I have not personally been able to observe "Tammy;" Mr. Williams, in his laconic way, reports that she wears trousers, has brown hair, and her flesh is frequently bare. While we all expected that fashions would have changed by this time, the group found this news quite curious, and badgered the poor man for many hours about what degree of flesh-baring was entailed. The news about the trousers is intriguing, however, and is suggestive of, perhaps, Sapphic tendencies in the women of the future.

We have also relocated our base camp yet again since my last report, as Professor King has fallen ill and needed to be nearer a source of fresh water. We have still been unable to locate any horses or servants, and in fact Mr. Ashby was quite severely assaulted when he attempted to ask a slave about his provenance, leading us to discontinue this line of inquiry until we have heard more about the outcome of the War. Ashby's bones were set by Dr. Benegelow, and we press onward, but with the Professor being ill and Mr. Ashby without full mobility, progress is difficult. We are presently based in a large, mainly windowless, structure at the edge of town, which appears to be abandoned. Many of the surfaces inside are labeled with the words "Cub Foods," which the group regards as thoroughly puzzling. It is thought that persons of the future might keep bears as pets, though why they would need such a large building to store feed for such animals (and why they would, having constructed such a space, subsequently leave it empty) remains a mystery. Or perhaps "cubs" refers to some other animal, perhaps foxes. In any case, there are neither cubs nor foods inside, yet it is sheltered from the elements and more or less comfortable.

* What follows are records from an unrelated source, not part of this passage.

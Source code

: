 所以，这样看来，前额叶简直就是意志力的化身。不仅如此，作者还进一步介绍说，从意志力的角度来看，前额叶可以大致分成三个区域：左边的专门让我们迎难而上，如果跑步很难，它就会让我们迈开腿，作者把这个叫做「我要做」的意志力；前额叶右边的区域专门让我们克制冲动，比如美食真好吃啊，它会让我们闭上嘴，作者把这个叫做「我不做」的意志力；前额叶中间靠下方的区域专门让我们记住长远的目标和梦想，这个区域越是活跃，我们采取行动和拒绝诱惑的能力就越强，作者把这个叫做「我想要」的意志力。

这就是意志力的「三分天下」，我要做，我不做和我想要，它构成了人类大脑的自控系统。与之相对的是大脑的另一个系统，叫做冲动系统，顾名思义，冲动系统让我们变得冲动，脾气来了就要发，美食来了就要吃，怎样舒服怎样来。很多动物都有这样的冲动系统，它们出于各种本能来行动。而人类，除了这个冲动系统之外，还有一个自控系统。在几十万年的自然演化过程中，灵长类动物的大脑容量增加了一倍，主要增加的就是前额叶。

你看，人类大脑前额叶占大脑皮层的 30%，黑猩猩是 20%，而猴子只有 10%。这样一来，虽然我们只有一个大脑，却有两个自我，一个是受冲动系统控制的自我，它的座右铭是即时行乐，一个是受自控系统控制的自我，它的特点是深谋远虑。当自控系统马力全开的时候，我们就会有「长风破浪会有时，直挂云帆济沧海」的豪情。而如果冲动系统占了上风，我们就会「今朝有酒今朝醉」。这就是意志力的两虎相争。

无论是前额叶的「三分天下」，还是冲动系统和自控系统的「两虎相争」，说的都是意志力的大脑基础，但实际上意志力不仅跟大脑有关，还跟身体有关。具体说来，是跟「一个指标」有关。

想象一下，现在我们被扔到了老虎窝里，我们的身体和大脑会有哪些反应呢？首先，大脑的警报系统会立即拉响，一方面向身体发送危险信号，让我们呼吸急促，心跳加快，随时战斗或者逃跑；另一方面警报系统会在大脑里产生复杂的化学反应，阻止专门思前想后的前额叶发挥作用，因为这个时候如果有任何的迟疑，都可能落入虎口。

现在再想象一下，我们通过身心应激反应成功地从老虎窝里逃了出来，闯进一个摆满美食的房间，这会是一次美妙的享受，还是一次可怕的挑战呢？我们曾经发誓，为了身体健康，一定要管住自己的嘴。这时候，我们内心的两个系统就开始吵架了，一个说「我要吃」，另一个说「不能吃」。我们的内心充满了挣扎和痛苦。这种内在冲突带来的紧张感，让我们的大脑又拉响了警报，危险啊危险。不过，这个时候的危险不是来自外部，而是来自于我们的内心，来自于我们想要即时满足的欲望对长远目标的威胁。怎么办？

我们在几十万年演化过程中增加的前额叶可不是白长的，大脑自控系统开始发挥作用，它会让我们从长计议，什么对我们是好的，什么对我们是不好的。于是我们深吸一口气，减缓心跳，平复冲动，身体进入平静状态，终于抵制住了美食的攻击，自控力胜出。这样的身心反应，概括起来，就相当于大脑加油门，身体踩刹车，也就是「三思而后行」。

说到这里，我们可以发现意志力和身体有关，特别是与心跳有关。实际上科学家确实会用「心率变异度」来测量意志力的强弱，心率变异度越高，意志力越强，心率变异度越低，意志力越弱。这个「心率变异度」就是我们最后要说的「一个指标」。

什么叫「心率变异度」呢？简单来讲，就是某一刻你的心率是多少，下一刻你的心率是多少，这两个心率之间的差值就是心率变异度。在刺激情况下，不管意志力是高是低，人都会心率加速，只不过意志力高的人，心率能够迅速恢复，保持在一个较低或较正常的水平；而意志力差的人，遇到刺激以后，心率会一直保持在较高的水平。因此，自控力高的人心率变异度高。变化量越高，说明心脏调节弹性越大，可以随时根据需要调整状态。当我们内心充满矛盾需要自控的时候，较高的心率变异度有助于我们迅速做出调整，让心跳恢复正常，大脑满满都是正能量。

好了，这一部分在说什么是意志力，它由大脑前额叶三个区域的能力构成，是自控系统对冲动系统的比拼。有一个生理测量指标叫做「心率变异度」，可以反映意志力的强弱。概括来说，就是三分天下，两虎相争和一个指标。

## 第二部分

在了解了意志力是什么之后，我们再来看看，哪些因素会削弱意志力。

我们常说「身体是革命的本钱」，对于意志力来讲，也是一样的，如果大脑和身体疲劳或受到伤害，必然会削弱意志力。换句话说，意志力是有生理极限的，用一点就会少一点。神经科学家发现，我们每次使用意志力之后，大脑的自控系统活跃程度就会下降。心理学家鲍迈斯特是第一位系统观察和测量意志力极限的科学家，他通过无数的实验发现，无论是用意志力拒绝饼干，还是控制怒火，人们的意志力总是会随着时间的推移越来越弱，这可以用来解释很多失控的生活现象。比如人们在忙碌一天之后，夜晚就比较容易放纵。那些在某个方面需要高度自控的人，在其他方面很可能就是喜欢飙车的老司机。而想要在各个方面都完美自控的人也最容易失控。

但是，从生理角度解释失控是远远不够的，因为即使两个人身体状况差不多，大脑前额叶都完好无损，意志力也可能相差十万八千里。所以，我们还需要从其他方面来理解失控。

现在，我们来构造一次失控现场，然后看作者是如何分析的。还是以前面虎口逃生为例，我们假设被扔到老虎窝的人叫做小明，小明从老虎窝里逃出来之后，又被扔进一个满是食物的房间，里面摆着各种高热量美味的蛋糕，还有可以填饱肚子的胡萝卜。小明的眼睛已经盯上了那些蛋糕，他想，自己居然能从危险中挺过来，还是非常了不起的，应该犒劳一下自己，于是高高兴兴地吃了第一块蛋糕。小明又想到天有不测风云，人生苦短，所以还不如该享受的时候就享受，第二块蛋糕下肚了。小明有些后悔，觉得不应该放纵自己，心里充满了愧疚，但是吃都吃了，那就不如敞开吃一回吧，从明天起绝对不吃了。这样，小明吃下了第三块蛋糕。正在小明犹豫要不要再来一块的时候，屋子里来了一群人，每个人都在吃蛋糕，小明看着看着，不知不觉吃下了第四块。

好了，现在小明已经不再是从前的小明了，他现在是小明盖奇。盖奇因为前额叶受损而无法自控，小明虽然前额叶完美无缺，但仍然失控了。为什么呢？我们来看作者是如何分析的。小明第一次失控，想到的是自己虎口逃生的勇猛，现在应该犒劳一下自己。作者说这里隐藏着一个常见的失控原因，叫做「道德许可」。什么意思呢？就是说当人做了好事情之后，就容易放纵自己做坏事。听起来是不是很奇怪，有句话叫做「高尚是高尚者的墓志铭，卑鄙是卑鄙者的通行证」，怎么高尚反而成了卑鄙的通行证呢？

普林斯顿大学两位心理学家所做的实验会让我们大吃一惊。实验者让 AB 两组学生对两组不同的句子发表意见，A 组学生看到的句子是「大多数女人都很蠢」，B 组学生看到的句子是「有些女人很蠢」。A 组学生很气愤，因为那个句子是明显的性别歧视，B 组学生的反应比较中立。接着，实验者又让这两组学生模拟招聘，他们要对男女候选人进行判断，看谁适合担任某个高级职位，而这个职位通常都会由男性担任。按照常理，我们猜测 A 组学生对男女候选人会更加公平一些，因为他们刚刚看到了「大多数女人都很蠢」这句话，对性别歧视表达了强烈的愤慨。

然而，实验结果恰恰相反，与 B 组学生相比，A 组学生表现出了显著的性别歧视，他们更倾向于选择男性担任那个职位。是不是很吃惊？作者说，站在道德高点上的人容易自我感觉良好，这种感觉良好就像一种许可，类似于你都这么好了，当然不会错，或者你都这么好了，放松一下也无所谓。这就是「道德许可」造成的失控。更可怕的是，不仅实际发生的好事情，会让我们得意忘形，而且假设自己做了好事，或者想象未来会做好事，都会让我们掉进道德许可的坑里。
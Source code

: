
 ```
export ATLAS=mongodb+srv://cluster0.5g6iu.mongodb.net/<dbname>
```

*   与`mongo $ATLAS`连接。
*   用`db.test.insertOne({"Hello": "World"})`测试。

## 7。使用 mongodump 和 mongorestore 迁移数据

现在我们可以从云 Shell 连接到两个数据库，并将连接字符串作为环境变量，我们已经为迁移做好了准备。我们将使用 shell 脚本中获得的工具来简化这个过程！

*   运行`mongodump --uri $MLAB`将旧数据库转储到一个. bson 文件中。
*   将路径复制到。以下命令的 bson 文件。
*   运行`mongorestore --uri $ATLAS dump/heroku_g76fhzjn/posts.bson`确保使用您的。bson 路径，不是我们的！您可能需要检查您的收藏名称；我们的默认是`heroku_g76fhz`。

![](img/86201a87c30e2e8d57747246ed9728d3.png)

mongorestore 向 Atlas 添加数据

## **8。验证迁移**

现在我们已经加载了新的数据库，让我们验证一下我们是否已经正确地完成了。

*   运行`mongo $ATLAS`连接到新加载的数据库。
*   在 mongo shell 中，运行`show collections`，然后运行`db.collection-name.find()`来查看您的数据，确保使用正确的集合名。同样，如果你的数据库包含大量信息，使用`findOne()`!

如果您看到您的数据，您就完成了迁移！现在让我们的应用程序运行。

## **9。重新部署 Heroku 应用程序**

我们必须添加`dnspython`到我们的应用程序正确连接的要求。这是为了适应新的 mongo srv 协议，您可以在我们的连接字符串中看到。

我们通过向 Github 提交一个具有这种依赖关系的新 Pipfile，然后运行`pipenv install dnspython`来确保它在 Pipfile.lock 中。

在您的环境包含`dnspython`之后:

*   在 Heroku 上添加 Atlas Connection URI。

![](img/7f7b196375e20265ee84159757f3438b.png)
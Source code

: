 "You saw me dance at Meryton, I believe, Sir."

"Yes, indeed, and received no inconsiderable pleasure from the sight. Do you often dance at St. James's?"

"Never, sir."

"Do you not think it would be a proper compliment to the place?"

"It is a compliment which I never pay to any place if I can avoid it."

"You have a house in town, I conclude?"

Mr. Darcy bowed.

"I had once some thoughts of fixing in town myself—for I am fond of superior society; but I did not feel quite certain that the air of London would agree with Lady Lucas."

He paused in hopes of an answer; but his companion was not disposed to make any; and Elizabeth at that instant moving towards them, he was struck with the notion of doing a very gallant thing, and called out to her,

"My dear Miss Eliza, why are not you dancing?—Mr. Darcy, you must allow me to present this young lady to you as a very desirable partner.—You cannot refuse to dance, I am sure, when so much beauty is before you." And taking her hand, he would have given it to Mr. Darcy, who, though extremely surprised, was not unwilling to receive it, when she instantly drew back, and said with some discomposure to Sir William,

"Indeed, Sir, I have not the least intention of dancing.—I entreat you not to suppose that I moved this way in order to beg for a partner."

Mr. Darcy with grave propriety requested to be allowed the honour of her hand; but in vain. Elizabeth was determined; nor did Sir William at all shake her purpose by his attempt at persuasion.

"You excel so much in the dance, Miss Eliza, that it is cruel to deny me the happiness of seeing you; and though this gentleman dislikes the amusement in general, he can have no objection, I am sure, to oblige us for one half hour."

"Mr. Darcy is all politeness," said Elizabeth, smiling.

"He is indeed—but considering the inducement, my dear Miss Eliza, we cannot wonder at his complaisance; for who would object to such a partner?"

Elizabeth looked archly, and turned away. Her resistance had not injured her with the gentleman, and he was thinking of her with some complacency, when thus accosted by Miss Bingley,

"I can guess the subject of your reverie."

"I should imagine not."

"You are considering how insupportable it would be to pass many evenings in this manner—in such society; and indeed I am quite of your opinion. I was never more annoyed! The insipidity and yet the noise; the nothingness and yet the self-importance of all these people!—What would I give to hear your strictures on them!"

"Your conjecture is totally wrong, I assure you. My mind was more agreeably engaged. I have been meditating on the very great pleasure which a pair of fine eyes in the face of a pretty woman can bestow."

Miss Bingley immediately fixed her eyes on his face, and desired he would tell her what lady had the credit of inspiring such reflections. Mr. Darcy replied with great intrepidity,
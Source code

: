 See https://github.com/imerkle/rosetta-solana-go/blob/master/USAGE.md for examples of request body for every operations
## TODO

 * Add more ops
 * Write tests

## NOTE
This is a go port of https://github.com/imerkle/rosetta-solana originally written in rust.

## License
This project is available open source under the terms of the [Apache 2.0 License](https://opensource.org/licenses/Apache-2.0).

The time machine has been left in the abandoned barn where we first moved it; we will need transportation, and likely additional men, in order to bring it any further. For the time being, we are making do by sending Mr. Williams on foot to deliver messages, which is why there has been such a long lapse in communication: the time and resources delivery of a message requires have become rather more dear to us than previously.

Mr. Williams hopes to convince Tammy to obtain some supplies for us, if she can be made to understand the kinds of items we require. Food is a high priority (it is believed that Mr. Ashby's food, which he was in fact procuring from the garbage of the city, is responsible for the Professor's illness), as well as money. As you seem to have ignored my previous intimation, I would like to inquire more directly as to whether it would be of too much difficulty for you or one of your agents to set up a savings account in our name in or near Iowa City. Certainly by this time, enough money might have appreciated from even the most miniscule initial deposit to enable us to obtain many necessities under our own power, provided that we knew to withdraw the money from the correct bank. We shall begin conducting inquiries at the local banks immediately.

Hopes are high for this "Tammy" as a source of information. We must certainly appear quite strange to her, but if she has already been willing to speak to Mr. Williams, then there is hope of further conversation. Unfortunately, we do not know how to speak to her again, not knowing her family name or place of residence. Mr. Williams believes that she will turn up again near where he made contact with her before, but he is perhaps a bit too taken by her feminine charms to be an objective judge of the situation.